FIG. 3 is a block diagram of a device/system in accordance with the present invention.
FIG. 4 is a flow chart of one embodiment of steps of a method in accordance with the present invention.
FIG. 5 illustrates a text-to-speech synthesizer incorporating the method of the present invention.
FIG. 6 illustrates the method of the present invention being applied to generate a duration for a single segment using a linguistic description.
Detailed Description of a Preferred Embodiment
The present invention teaches utilizing at least one of: mapping a sequence of phones to a sequence of articulatory features and utilizing prominence and boundary information, in addition to a predetermined set of rules for type, phonetic context, syntactic and prosodic context for segments to provide provide a system that generates segment durations efficiently with a small training set.
FIG. 1 , numeral 100, is a block diagram of a neural network that determines segment duration as is known in the art. The input provided to the network is a sequence of representations of phonemes (102), one of which is the current phoneme, i.e., the phoneme for the current segment, or the segment for which the duration is being determined. The other phonemes are the phonemes associated with the adjacent segments, i.e., the segments that occur in sequence with the current segment. The output of the neural network (104) is the duration (106) of the current segment. The network is trained by obtaining a database of speech, and dividing it into a sequence of segments. These segments, their durations, and their contexts then provide a set of exemplars for training the neural network using some training algorithm such as back- propagation of errors.
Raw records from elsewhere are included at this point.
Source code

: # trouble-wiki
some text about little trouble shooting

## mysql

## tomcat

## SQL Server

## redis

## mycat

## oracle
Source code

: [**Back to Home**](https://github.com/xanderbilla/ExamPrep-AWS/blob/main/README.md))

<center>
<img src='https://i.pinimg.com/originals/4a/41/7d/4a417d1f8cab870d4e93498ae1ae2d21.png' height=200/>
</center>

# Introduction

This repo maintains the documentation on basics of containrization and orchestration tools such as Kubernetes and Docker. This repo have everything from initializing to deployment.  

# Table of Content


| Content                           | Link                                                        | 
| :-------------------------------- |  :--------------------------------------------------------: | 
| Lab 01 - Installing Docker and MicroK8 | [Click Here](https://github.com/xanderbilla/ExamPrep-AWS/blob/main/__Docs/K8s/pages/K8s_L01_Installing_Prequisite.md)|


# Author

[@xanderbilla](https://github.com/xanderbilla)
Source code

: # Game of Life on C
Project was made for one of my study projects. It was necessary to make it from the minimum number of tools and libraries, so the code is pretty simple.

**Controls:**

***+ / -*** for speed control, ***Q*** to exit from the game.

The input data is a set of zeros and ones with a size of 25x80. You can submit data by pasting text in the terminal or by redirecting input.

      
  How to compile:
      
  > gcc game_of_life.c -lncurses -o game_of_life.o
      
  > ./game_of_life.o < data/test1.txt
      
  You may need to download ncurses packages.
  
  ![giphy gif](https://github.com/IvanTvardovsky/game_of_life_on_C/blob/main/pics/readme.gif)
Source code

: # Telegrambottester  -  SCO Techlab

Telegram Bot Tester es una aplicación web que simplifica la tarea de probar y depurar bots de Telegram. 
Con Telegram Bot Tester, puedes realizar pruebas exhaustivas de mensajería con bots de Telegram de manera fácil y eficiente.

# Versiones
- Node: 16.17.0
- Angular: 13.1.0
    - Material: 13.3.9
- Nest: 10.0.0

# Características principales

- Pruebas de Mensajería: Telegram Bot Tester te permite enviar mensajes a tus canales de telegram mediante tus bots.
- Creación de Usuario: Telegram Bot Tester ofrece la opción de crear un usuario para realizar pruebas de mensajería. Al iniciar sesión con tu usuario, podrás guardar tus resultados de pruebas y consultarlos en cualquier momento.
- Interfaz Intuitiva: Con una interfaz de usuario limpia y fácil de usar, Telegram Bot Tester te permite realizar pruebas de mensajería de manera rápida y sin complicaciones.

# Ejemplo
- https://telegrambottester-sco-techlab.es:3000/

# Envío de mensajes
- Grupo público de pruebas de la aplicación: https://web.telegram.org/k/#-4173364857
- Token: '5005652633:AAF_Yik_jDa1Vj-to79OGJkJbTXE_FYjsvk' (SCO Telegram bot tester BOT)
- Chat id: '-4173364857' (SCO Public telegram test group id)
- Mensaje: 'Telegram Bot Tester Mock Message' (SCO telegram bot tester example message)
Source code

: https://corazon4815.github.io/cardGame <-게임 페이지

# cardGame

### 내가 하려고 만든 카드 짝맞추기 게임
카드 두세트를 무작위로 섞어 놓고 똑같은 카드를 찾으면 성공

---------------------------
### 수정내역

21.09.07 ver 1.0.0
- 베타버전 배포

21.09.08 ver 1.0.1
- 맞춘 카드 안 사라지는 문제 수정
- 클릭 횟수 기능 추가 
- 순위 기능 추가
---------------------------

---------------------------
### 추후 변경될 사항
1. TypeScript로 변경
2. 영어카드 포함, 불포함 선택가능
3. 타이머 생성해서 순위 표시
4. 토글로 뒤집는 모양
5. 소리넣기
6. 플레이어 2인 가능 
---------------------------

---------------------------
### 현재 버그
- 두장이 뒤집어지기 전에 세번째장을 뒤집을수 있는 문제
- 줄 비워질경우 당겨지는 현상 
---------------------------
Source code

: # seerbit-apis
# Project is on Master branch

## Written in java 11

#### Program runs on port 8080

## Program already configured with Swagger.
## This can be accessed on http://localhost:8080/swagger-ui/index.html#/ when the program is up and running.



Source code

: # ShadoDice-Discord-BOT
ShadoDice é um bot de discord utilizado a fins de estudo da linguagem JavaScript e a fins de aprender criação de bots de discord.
FIG. 2, numeral 200, is a block diagram of a rule-based system for determining segment duration as is known in the art. In this example, phone and context data (202) is input into the rule-based system. Typically, the rule-based system utilizes certain preselected rules such as (1 ) determining if a segment is a last segment expressing a syllabic phone in a clause (204) and (2) determining if a segment is between a last segment expressing a syllabic phone and an end of a clause (206), multiplexes (208, 210) the outputs from the bipolar
question to weight the outputs in accordance with a predetermined scheme and send the weighted outputs to multipliers (212, 214) that are coupled serially to receive output information. The phone and context data then is sent as phone information (216) and a stress flag that shows whether the phone is stressed (218) to a look-up table (220). The output of the look-up table is sent to another multiplier (222) serially coupled to receive outputs and to a summer (224) that is coupled to the multiplier (222). The summer (224) outputs the duration of the segment.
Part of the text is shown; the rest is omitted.